“I don’t know what can change this” is the final thought of Jonathan Kozol in Amazing Grace. How does this comment reflect the complexity of the social and medical problems in Mott Haven,...
“I don’t know what can change this” is the final thought of Jonathan Kozol in Amazing Grace. How does this comment reflect the complexity of the social and medical problems in Mott Haven, making a “little list of ‘answers’ and ‘solutions’” impossible?
What Jonathan Kozol shows in Amazing Grace: The Lives of Children and the Conscience of a Nation is that the causes of the social and medical problems he describes are social and income inequality in the nation as a whole, leading to both local and national political systems than tend to benefit the better off and more educated who can vote and exert pressure on the political system to their own benefit. He argues that even with goodwill, there are now no easy fixes to the problems of poverty which have evolved over decades.

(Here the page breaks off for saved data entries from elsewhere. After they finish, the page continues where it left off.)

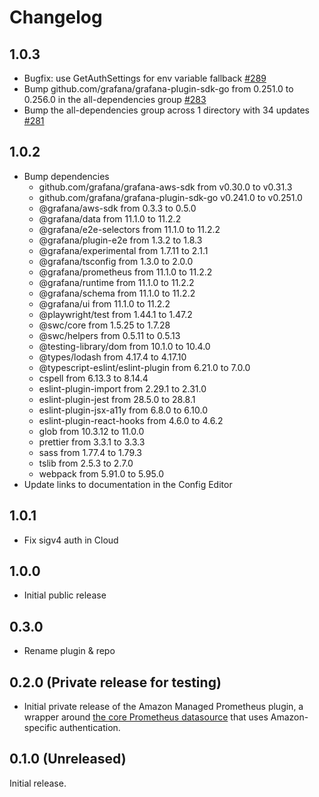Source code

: # Changelog

## 1.0.3

- Bugfix: use GetAuthSettings for env variable fallback [#289](https://github.com/grafana/grafana-amazonprometheus-datasource/pull/289)
- Bump github.com/grafana/grafana-plugin-sdk-go from 0.251.0 to 0.256.0 in the all-dependencies group [#283](https://github.com/grafana/grafana-amazonprometheus-datasource/pull/283)
- Bump the all-dependencies group across 1 directory with 34 updates [#281](https://github.com/grafana/grafana-amazonprometheus-datasource/pull/281)

## 1.0.2

- Bump dependencies
  - github.com/grafana/grafana-aws-sdk from v0.30.0 to v0.31.3
  - github.com/grafana/grafana-plugin-sdk-go v0.241.0 to v0.251.0
  - @grafana/aws-sdk from 0.3.3 to 0.5.0
  - @grafana/data from 11.1.0 to 11.2.2
  - @grafana/e2e-selectors from 11.1.0 to 11.2.2
  - @grafana/plugin-e2e from 1.3.2 to 1.8.3
  - @grafana/experimental from 1.7.11 to 2.1.1
  - @grafana/tsconfig from 1.3.0 to 2.0.0
  - @grafana/prometheus from 11.1.0 to 11.2.2
  - @grafana/runtime from 11.1.0 to 11.2.2
  - @grafana/schema from 11.1.0 to 11.2.2
  - @grafana/ui from 11.1.0 to 11.2.2
  - @playwright/test from 1.44.1 to 1.47.2
  - @swc/core from 1.5.25 to 1.7.28
  - @swc/helpers from 0.5.11 to 0.5.13
  - @testing-library/dom from 10.1.0 to 10.4.0
  - @types/lodash from 4.17.4 to 4.17.10
  - @typescript-eslint/eslint-plugin from 6.21.0 to 7.0.0
  - cspell from 6.13.3 to 8.14.4
  - eslint-plugin-import from 2.29.1 to 2.31.0
  - eslint-plugin-jest from 28.5.0 to 28.8.1
  - eslint-plugin-jsx-a11y from 6.8.0 to 6.10.0
  - eslint-plugin-react-hooks from 4.6.0 to 4.6.2
  - glob from 10.3.12 to 11.0.0
  - prettier from 3.3.1 to 3.3.3
  - sass from 1.77.4 to 1.79.3
  - tslib from 2.5.3 to 2.7.0
  - webpack from 5.91.0 to 5.95.0
- Update links to documentation in the Config Editor

## 1.0.1

- Fix sigv4 auth in Cloud

## 1.0.0

- Initial public release

## 0.3.0

- Rename plugin & repo

## 0.2.0 (Private release for testing)

- Initial private release of the Amazon Managed Prometheus plugin, a wrapper around [the core Prometheus datasource](https://grafana.com/docs/grafana/latest/datasources/prometheus/) that uses Amazon-specific authentication.

## 0.1.0 (Unreleased)

Initial release.
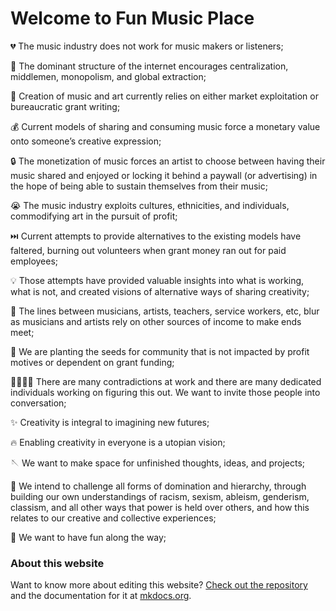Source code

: # Welcome to Fun Music Place

💔 The music industry does not work for music makers or listeners;

🥀 The dominant structure of the internet encourages centralization, middlemen, monopolism, and global extraction;

🤑 Creation of music and art currently relies on either market exploitation or bureaucratic grant writing;

💰 Current models of sharing and consuming music force a monetary value onto someone’s creative expression;

🔒 The monetization of music forces an artist to choose between having their music shared and enjoyed or locking it behind a paywall (or advertising) in the hope of being able to sustain themselves from their music;

😭 The music industry exploits cultures, ethnicities, and individuals, commodifying art in the pursuit of profit;

⏭️ Current attempts to provide alternatives to the existing models have faltered, burning out volunteers when grant money ran out for paid employees;

💡 Those attempts have provided valuable insights into what is working, what is not, and created visions of alternative ways of sharing creativity;

🫠 The lines between musicians, artists, teachers, service workers, etc, blur as musicians and artists rely on other sources of income to make ends meet;

🌱 We are planting the seeds for community that is not impacted by profit motives or dependent on grant funding;

🫱🏽‍🫲🏻 There are many contradictions at work and there are many dedicated individuals working on figuring this out. We want to invite those people into conversation;

✨ Creativity is integral to imagining new futures;

🔥 Enabling creativity in everyone is a utopian vision;

🪡 We want to make space for unfinished thoughts, ideas, and projects;

🌹 We intend to challenge all forms of domination and hierarchy, through building our own understandings of racism, sexism, ableism, genderism, classism, and all other ways that power is held over others, and how this relates to our creative and collective experiences;

👯 We want to have fun along the way;

### About this website

Want to know more about editing this website? [Check out the repository](https://github.com/funmusicplace/wiki/) and the documentation for it at [mkdocs.org](https://www.mkdocs.org).
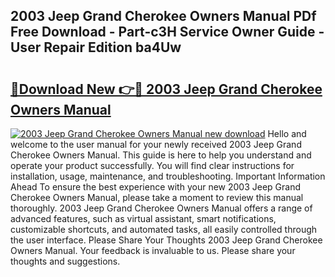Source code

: ## 2003 Jeep Grand Cherokee Owners Manual PDf Free Download - Part-c3H Service Owner Guide - User Repair Edition ba4Uw

# <h2><a href="http://bc23879.oget.top/?id=2003+Jeep+Grand+Cherokee+Owners+Manual">🔗Download New 👉🔴 2003 Jeep Grand Cherokee Owners Manual</a></h2>

[![2003 Jeep Grand Cherokee Owners Manual new download](https://i.imgur.com/5g1atiW.png)](http://bc23879.oget.top/?id=2003+Jeep+Grand+Cherokee+Owners+Manual)
Hello and welcome to the user manual for your newly received 2003 Jeep Grand Cherokee Owners Manual. This guide is here to help you understand and operate your product successfully. You will find clear instructions for installation, usage, maintenance, and troubleshooting. Important Information Ahead To ensure the best experience with your new 2003 Jeep Grand Cherokee Owners Manual, please take a moment to review this manual thoroughly. 2003 Jeep Grand Cherokee Owners Manual offers a range of advanced features, such as virtual assistant, smart notifications, customizable shortcuts, and automated tasks, all easily controlled through the user interface. Please Share Your Thoughts 2003 Jeep Grand Cherokee Owners Manual. Your feedback is invaluable to us. Please share your thoughts and suggestions.

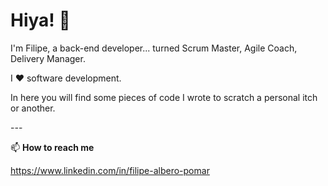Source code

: # Hiya! 👋

I'm Filipe, a back-end developer... turned Scrum Master, Agile Coach, Delivery Manager.

I ♥ software development.

In here you will find some pieces of code I wrote to scratch a personal itch or another.

-_-_-

📫 **How to reach me**

https://www.linkedin.com/in/filipe-albero-pomar

<!--
**FilipeAlberoPomar/FilipeAlberoPomar** is a ✨ _special_ ✨ repository because its `README.md` (this file) appears on your GitHub profile.

Here are some ideas to get you started:

- 🔭 I’m currently working on ...
- 🌱 I’m currently learning ...
- 👯 I’m looking to collaborate on ...
- 🤔 I’m looking for help with ...
- 💬 Ask me about ...
- 📫 How to reach me: ...
- 😄 Pronouns: ...
- ⚡ Fun fact: ...
-->
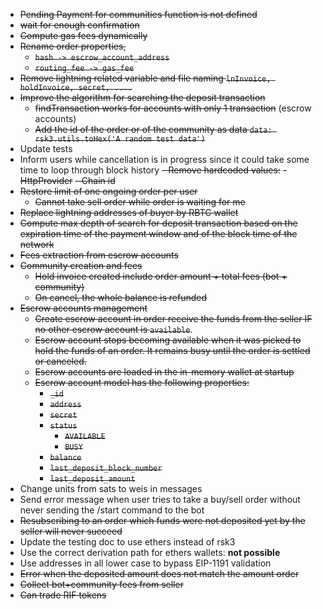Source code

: - ~~Pending Payment for communities function is not defined~~
- ~~wait for enough confirmation~~
- ~~Compute gas fees dynamically~~
- ~~Rename order properties,~~ 
  - ~~`hash -> escrow_account_address`~~
  - ~~`routing_fee -> gas_fee`~~
- ~~Remove lightning related variable and file naming `lnInvoice, holdInvoice, secret, ....`~~ 
- ~~Improve the algorithm for searching the deposit transaction~~
  - ~~findTransaction works for accounts with only 1 transaction~~ (escrow accounts)
  - ~~Add the id of the order or of the community as data `data: rsk3.utils.toHex('A random test data')`~~
- Update tests
- Inform users while cancellation is in progress since it could take some time to loop through block history
~~- Remove hardcoded values:~~
  ~~- HttpProvider~~
  ~~- Chain id~~
- ~~Restore limit of one ongoing order per user~~
  - ~~Cannot take sell order while order is waiting for me~~
- ~~Replace lightning addresses of buyer by RBTC wallet~~
- ~~Compute max depth of search for deposit transaction based on the expiration time of the payment window and of the block time of the network~~
- ~~Fees extraction from escrow accounts~~
- ~~Community creation and fees~~
  - ~~Hold invoice created include order amount + total fees (bot + community)~~
  - ~~On cancel, the whole balance is refunded~~
- ~~Escrow accounts management~~
  - ~~Create escrow account in order receive the funds from the seller IF no other escrow account is `available`~~.
  - ~~Escrow account stops becoming available when it was picked to hold the funds of an order. It remains busy until the order is settled or canceled.~~
  - ~~Escrow accounts are loaded in the in-memory wallet at startup~~
  - ~~Escrow account model has the following properties:~~
    - ~~`_id`~~
    - ~~`address`~~
    - ~~`secret`~~
    - ~~`status`~~
      - ~~`AVAILABLE`~~
      - ~~`BUSY`~~
    - ~~`balance`~~
    - ~~`last_deposit_block_number`~~
    - ~~`last_deposit_amount`~~
- Change units from sats to weis in messages
- Send error message when user tries to take a buy/sell order without never sending the /start command to the bot
- ~~Resubscribing to an order which funds were not deposited yet by the seller will never succeed~~
- Update the testing doc to use ethers instead of rsk3
- Use the correct derivation path for ethers wallets: **not possible**
- Use addresses in all lower case to bypass EIP-1191 validation
- ~~Error when the deposited amount does not match the amount order~~
- ~~Collect bot+community fees from seller~~
- ~~Can trade RIF tokens~~

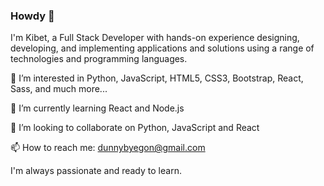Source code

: ### Howdy 👋

I'm Kibet, a Full Stack Developer with hands-on experience designing, developing, and implementing applications and solutions using a range of technologies and programming languages. 

👀 I’m interested in Python, JavaScript, HTML5, CSS3, Bootstrap, React, Sass, and much more...

🌱 I’m currently learning React and Node.js

💞️ I’m looking to collaborate on Python, JavaScript and React

📫 How to reach me: dunnybyegon@gmail.com

I'm always passionate and ready to learn.
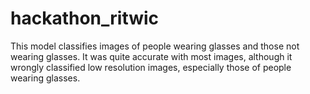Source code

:# hackathon_ritwic
This model classifies images of people wearing glasses and those not wearing glasses. 
It was quite accurate with most images, although it wrongly classified low resolution images, especially those of people wearing glasses.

For example, one could argue that the way out of poverty would be to provide jobs programs in the neighborhood. Businesses, however, are reluctant to locate in areas with high crime and poor infrastructure and weak schools and impoverished families are unlikely to help young people build work skills for an increasingly technological society. Even small retail outlets struggle because of lack of customers with money and high crime rates.
Health problems are similarly complex. Poor areas are more likely to have people with poor diet, drug abuse issues, and concentrations of infectious diseases. Although one could invest more in making medical care available, that would not solve issues such as environmental pollution, poor diet, unavailability and unaffordability of wholesome food, and substance abuse, nor create a culture of compliance with things like vaccination schedules and condom use for prevention of STDs.
Other problems such as improving schools, improving infrastructure, and reducing crime also need to be tackled in tandem as the causes of all the problems Kozol observes are interrelated. Unfortunately, he despairs of there being a political will to make the necessary commitments.